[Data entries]

######

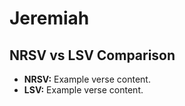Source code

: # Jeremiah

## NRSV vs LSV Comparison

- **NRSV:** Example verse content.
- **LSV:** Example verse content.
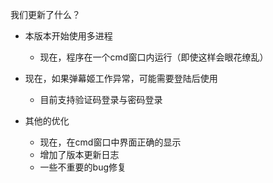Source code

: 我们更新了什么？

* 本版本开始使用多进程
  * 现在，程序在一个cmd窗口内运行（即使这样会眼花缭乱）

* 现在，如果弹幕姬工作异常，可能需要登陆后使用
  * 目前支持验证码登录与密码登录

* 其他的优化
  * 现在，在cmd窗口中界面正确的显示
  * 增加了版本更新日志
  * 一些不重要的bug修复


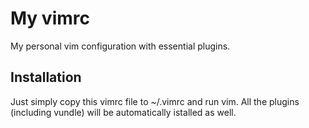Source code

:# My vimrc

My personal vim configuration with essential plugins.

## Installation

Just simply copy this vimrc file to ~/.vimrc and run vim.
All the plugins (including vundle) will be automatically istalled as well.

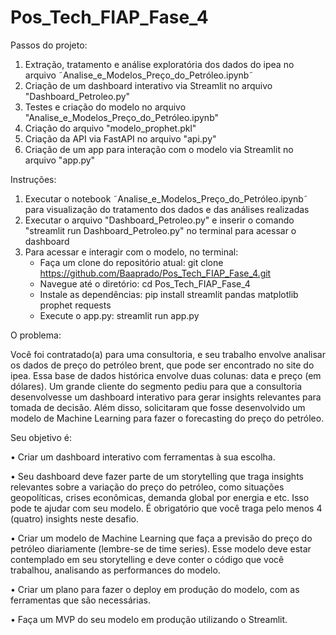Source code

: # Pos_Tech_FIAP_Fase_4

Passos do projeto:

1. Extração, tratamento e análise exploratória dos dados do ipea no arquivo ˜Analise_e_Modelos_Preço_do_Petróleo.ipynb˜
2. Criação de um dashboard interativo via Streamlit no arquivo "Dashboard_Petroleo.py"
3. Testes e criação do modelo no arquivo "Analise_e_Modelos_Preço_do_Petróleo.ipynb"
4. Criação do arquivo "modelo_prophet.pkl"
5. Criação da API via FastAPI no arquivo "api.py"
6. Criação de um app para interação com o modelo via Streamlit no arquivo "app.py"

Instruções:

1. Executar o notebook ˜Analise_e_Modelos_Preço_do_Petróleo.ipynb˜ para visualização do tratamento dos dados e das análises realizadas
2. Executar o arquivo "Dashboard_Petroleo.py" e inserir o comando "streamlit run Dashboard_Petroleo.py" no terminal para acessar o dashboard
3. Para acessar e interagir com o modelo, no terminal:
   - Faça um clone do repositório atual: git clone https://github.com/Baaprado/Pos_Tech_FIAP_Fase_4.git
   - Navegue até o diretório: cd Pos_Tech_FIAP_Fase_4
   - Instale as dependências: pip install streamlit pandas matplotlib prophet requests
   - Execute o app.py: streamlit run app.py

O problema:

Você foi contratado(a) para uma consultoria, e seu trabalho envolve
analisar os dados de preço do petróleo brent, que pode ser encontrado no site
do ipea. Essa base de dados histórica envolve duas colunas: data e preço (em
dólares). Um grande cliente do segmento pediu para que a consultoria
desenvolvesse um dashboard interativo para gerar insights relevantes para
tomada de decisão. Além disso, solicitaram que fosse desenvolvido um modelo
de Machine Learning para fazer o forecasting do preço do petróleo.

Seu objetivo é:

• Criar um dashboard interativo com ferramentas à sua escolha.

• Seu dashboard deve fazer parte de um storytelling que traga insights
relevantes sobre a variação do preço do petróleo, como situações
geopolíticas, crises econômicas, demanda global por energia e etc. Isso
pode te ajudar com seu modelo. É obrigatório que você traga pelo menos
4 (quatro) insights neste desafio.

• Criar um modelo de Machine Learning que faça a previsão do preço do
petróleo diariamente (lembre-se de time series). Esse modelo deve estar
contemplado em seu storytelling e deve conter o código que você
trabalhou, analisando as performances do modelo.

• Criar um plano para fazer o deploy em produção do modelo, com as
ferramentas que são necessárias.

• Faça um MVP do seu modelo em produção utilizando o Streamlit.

######

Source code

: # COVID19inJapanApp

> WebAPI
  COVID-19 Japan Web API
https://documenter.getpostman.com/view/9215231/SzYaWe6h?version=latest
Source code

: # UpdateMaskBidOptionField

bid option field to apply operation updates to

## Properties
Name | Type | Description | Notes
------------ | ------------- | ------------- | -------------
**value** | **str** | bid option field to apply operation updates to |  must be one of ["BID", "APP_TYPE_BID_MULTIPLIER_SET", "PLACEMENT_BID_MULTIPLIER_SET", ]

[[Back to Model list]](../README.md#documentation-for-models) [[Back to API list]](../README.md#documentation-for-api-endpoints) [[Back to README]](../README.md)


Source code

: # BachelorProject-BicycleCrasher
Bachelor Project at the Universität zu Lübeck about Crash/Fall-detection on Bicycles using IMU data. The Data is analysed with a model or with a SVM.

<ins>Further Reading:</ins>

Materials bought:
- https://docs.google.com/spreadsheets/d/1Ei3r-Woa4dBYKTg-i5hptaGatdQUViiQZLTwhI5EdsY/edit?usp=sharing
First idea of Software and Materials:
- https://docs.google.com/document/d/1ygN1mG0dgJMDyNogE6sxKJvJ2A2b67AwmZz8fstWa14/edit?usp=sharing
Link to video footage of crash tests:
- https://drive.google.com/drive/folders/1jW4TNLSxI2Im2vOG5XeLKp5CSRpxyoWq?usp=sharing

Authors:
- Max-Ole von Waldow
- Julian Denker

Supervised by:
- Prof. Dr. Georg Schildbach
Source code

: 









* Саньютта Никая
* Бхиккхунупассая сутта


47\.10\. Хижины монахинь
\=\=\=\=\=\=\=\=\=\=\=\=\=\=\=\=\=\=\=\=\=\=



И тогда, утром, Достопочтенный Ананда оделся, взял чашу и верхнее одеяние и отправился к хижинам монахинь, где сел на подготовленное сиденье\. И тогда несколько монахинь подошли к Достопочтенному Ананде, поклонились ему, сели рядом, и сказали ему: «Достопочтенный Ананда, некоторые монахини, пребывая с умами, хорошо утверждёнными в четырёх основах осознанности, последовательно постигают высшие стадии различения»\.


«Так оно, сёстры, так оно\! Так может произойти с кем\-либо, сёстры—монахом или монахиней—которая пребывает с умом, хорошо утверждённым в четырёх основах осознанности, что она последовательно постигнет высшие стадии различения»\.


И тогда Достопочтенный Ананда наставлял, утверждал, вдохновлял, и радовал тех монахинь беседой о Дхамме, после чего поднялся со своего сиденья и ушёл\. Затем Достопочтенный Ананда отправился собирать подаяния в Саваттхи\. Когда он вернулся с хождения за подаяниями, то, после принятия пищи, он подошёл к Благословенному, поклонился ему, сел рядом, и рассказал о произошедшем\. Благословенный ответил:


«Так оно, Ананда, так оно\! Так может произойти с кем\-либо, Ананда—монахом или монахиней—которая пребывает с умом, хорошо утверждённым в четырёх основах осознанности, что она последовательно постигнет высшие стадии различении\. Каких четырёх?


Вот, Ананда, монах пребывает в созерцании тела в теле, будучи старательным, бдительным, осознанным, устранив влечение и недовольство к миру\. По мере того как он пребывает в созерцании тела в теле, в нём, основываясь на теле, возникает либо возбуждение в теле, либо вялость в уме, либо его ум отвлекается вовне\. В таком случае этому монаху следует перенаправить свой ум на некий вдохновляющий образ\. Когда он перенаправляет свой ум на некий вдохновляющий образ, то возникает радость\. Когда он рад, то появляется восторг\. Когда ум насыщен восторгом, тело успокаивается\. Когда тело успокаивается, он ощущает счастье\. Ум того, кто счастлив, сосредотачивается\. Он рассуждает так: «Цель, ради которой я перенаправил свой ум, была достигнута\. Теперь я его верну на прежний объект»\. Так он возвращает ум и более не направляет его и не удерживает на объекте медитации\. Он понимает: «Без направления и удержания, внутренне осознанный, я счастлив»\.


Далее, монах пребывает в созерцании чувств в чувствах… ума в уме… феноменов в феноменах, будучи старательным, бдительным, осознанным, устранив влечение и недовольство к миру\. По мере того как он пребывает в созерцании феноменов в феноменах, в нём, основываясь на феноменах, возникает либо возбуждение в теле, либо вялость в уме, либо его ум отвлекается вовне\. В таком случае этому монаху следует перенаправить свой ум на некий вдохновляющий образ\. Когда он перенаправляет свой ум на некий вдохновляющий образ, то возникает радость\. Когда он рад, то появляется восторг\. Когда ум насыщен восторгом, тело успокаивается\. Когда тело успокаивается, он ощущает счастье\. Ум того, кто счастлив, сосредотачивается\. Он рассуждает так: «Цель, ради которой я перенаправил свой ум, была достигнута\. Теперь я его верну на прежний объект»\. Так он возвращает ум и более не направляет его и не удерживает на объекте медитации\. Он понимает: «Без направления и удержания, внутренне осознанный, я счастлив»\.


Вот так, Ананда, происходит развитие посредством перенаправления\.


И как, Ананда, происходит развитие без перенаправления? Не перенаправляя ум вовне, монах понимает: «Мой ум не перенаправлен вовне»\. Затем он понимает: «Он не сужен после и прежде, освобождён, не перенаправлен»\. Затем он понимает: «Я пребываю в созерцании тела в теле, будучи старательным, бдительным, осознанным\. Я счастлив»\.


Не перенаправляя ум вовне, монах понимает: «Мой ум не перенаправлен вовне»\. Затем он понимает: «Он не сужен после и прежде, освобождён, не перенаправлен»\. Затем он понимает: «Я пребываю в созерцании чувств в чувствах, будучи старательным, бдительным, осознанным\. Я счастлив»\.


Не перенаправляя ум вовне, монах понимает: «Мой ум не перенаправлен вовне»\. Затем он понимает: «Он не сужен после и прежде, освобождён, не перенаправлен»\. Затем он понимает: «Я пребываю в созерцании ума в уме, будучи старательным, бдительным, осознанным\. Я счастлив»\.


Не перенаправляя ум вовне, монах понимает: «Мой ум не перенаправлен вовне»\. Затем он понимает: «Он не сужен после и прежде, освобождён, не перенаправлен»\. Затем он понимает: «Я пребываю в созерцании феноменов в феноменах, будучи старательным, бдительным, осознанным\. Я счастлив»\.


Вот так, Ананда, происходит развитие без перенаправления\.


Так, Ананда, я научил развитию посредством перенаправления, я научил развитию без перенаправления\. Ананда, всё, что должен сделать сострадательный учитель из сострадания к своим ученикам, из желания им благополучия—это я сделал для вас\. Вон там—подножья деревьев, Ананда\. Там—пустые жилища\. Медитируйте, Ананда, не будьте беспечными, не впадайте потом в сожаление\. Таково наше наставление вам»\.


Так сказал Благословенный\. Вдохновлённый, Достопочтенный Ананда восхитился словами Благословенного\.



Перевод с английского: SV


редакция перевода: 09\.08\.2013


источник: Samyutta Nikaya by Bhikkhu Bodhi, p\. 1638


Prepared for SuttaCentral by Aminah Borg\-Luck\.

######

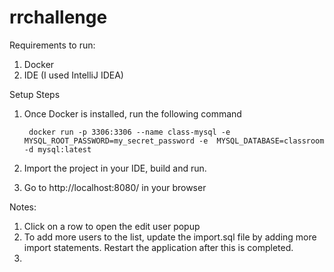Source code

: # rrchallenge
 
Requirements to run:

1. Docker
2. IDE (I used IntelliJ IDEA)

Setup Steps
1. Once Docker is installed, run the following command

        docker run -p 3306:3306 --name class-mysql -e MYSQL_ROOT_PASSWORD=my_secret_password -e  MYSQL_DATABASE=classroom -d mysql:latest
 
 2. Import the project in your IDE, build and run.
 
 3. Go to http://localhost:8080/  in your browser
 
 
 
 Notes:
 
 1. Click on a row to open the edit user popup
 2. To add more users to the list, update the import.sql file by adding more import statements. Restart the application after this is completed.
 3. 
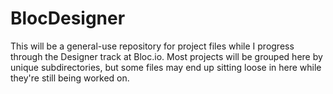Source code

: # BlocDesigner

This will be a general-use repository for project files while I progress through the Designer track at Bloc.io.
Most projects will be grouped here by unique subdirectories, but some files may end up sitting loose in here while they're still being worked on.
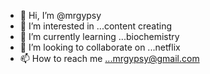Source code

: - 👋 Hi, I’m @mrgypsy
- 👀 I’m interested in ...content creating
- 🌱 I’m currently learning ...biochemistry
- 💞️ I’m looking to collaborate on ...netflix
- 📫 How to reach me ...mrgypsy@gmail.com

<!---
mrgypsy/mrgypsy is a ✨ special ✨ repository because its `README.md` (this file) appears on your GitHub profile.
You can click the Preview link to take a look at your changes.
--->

######

What needs to be done: In the entries above, one line contains "- Faça um clone" and another contains "- Execute o app.py: streamlit run app.py". Reproduce exactly those two lines and the lines between them, nothing else.

Reply:
   - Faça um clone do repositório atual: git clone https://github.com/Baaprado/Pos_Tech_FIAP_Fase_4.git
   - Navegue até o diretório: cd Pos_Tech_FIAP_Fase_4
   - Instale as dependências: pip install streamlit pandas matplotlib prophet requests
   - Execute o app.py: streamlit run app.py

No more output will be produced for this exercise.